=== Section Start ===

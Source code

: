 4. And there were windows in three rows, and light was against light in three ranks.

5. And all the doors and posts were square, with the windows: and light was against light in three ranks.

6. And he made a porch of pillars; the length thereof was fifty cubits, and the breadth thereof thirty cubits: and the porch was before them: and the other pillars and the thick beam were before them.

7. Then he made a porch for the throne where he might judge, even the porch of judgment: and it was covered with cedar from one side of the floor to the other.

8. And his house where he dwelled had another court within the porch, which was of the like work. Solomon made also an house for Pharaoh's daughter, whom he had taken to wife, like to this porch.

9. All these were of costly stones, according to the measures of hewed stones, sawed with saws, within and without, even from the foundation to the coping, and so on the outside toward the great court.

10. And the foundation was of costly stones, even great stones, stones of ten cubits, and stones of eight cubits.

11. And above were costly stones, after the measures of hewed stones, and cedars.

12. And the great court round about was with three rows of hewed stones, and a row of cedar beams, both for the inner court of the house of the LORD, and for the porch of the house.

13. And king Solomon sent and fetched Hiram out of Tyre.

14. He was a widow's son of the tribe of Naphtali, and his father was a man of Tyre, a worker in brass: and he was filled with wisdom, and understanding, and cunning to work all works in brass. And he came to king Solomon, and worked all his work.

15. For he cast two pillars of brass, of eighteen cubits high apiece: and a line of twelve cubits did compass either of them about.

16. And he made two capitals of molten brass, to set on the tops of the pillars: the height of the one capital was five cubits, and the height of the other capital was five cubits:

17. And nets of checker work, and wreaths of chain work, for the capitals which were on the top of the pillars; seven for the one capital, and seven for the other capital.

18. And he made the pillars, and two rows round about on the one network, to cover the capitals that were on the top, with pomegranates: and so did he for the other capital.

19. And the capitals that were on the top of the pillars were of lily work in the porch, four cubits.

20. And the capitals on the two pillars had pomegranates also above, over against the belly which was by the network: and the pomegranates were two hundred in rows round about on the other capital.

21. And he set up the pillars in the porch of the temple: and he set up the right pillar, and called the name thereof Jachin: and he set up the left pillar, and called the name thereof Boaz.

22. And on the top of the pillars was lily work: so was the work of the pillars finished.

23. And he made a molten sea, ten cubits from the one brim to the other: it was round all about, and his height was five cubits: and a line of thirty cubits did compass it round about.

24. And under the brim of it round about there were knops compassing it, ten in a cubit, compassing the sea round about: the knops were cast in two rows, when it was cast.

=== Section End ===

In full and without alteration, write out each record.

▸ Answer section:
Source code

: 4. And there were windows in three rows, and light was against light in three ranks.

5. And all the doors and posts were square, with the windows: and light was against light in three ranks.

6. And he made a porch of pillars; the length thereof was fifty cubits, and the breadth thereof thirty cubits: and the porch was before them: and the other pillars and the thick beam were before them.

7. Then he made a porch for the throne where he might judge, even the porch of judgment: and it was covered with cedar from one side of the floor to the other.

8. And his house where he dwelled had another court within the porch, which was of the like work. Solomon made also an house for Pharaoh's daughter, whom he had taken to wife, like to this porch.

9. All these were of costly stones, according to the measures of hewed stones, sawed with saws, within and without, even from the foundation to the coping, and so on the outside toward the great court.

10. And the foundation was of costly stones, even great stones, stones of ten cubits, and stones of eight cubits.

11. And above were costly stones, after the measures of hewed stones, and cedars.

12. And the great court round about was with three rows of hewed stones, and a row of cedar beams, both for the inner court of the house of the LORD, and for the porch of the house.

13. And king Solomon sent and fetched Hiram out of Tyre.

14. He was a widow's son of the tribe of Naphtali, and his father was a man of Tyre, a worker in brass: and he was filled with wisdom, and understanding, and cunning to work all works in brass. And he came to king Solomon, and worked all his work.

15. For he cast two pillars of brass, of eighteen cubits high apiece: and a line of twelve cubits did compass either of them about.

16. And he made two capitals of molten brass, to set on the tops of the pillars: the height of the one capital was five cubits, and the height of the other capital was five cubits:

17. And nets of checker work, and wreaths of chain work, for the capitals which were on the top of the pillars; seven for the one capital, and seven for the other capital.

18. And he made the pillars, and two rows round about on the one network, to cover the capitals that were on the top, with pomegranates: and so did he for the other capital.

19. And the capitals that were on the top of the pillars were of lily work in the porch, four cubits.

20. And the capitals on the two pillars had pomegranates also above, over against the belly which was by the network: and the pomegranates were two hundred in rows round about on the other capital.

21. And he set up the pillars in the porch of the temple: and he set up the right pillar, and called the name thereof Jachin: and he set up the left pillar, and called the name thereof Boaz.

22. And on the top of the pillars was lily work: so was the work of the pillars finished.

23. And he made a molten sea, ten cubits from the one brim to the other: it was round all about, and his height was five cubits: and a line of thirty cubits did compass it round about.

24. And under the brim of it round about there were knops compassing it, ten in a cubit, compassing the sea round about: the knops were cast in two rows, when it was cast.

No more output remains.